They’re also very easy to mess up.
Don’t think of running Facebook ads the same way as those tired radio ads you’ve heard in the car for the past few decades. A jingle and a 1-800 number aren’t going to work online. You can offer discounts and sell directly to customers with ads, but that’ll only work if people are familiar with your brand.
There’s another way to attract people to your brand with Facebook ads that familiarizes them with your brand: run ads for free content.
What? Run PPC ads for free content? That is small business marketing blaspheme. Maybe, but it’s also a way to get your brand to stand out.
We noticed many SEO tool companies, like Ahrefs doing this:
We couldn’t find a sponsored post in our timeline, but often some companies will run “sponsored posts,” meaning they’re creating ads for the blog content they create.
This could be a waste of money…
But it could also be a genius idea to get your name out there more.
There’s an industry saying that a potential customer has to see your brand 7 times before they buy.

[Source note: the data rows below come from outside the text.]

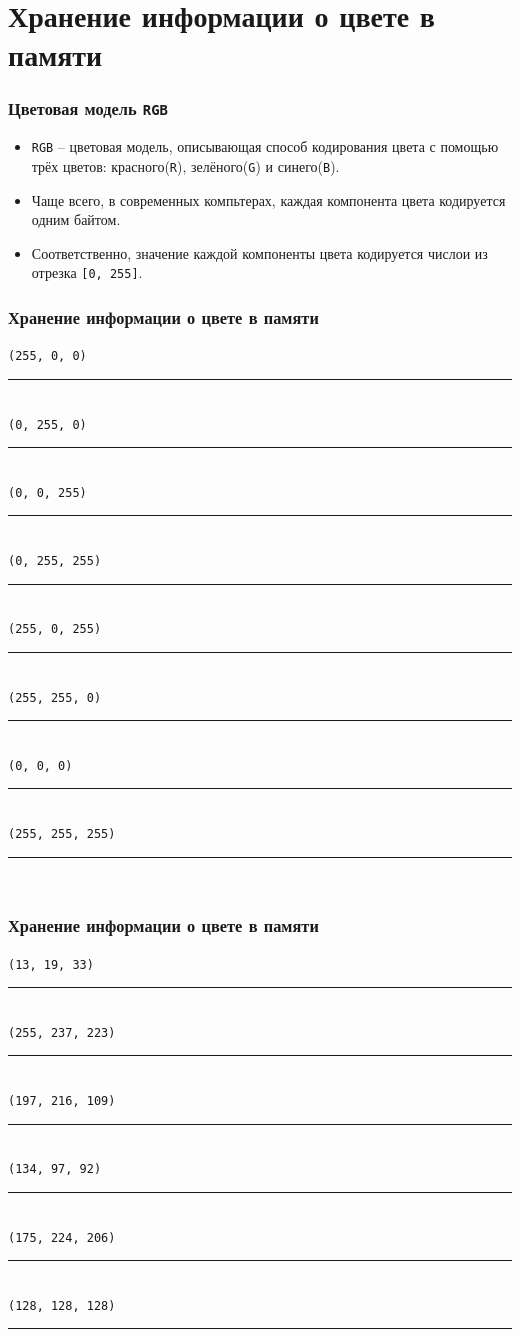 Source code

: \documentclass[10pt,pdf,hyperref={unicode}]{beamer}
\begin{document}
\section{Хранение информации о цвете в памяти}


\newcommand{\cbox}{\hspace{9mm}\rule[-1mm]{70mm}{5mm}}

\begin{frame}[fragile]
\frametitle{Цветовая модель \texttt{RGB}} 
\begin{itemize}
\item \texttt{RGB} -- цветовая модель, описывающая способ кодирования цвета с помощью трёх цветов: 
красного(\texttt{R}), зелёного(\texttt{G}) и  синего(\texttt{B}).\\
\item Чаще всего, в современных компьтерах, каждая компонента цвета кодируется одним байтом.
\item Соответственно, значение каждой компоненты цвета кодируется числои из отрезка \texttt{[0, 255]}.
\end{itemize}


\end{frame}

\begin{frame}[fragile]
\frametitle{Хранение информации о цвете в памяти} 
\raggedleft
\texttt{(255, 0, 0)}	\textcolor[RGB]{255, 0, 0}{\cbox}\\
\texttt{(0, 255, 0)} 	\textcolor[RGB]{0, 255, 0}{\cbox}\\
\texttt{(0, 0, 255)} 	\textcolor[RGB]{0, 0, 255}{\cbox}\\
\texttt{(0, 255, 255)} 	\textcolor[RGB]{0, 255, 255}{\cbox}\\
\texttt{(255, 0, 255)} 	\textcolor[RGB]{255, 0, 255}{\cbox}\\
\texttt{(255, 255, 0)} 	\textcolor[RGB]{255, 255, 0}{\cbox}\\
\texttt{(0, 0, 0)} 		\textcolor[RGB]{0, 0, 0}{\cbox}\\
\texttt{(255, 255, 255)}	\textcolor[RGB]{255, 255, 255}{  \cbox}\\
\end{frame}

\begin{frame}[fragile]
\frametitle{Хранение информации о цвете в памяти} 
\raggedleft
\texttt{(13, 19, 33)}		\textcolor[HTML]{0D1321}{\cbox}\\
\texttt{(255, 237, 223)}	\textcolor[HTML]{FFEDDF}{\cbox}\\
\texttt{(197, 216, 109)}	\textcolor[HTML]{C5D86D}{\cbox}\\
\texttt{(134, 97, 92)}		\textcolor[HTML]{86615C}{\cbox}\\
\texttt{(175, 224, 206)}	\textcolor[HTML]{AFE0CE}{\cbox}\\
\texttt{(128, 128, 128)}	\textcolor[HTML]{808080}{\cbox}\\
\end{frame}
\end{document}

Whether or not that’s true remains to be seen. The underlying sentiment makes sense.
Build brand familiarity in any way possible.
Conclusion
Winning the small business game has more to do with resourcefullnes than it does the resources themselves.
Use some of these marketing ideas to step up your game in 2019.
What are some creative marketing ideas you want to try with your small business?
Let us know in the comments!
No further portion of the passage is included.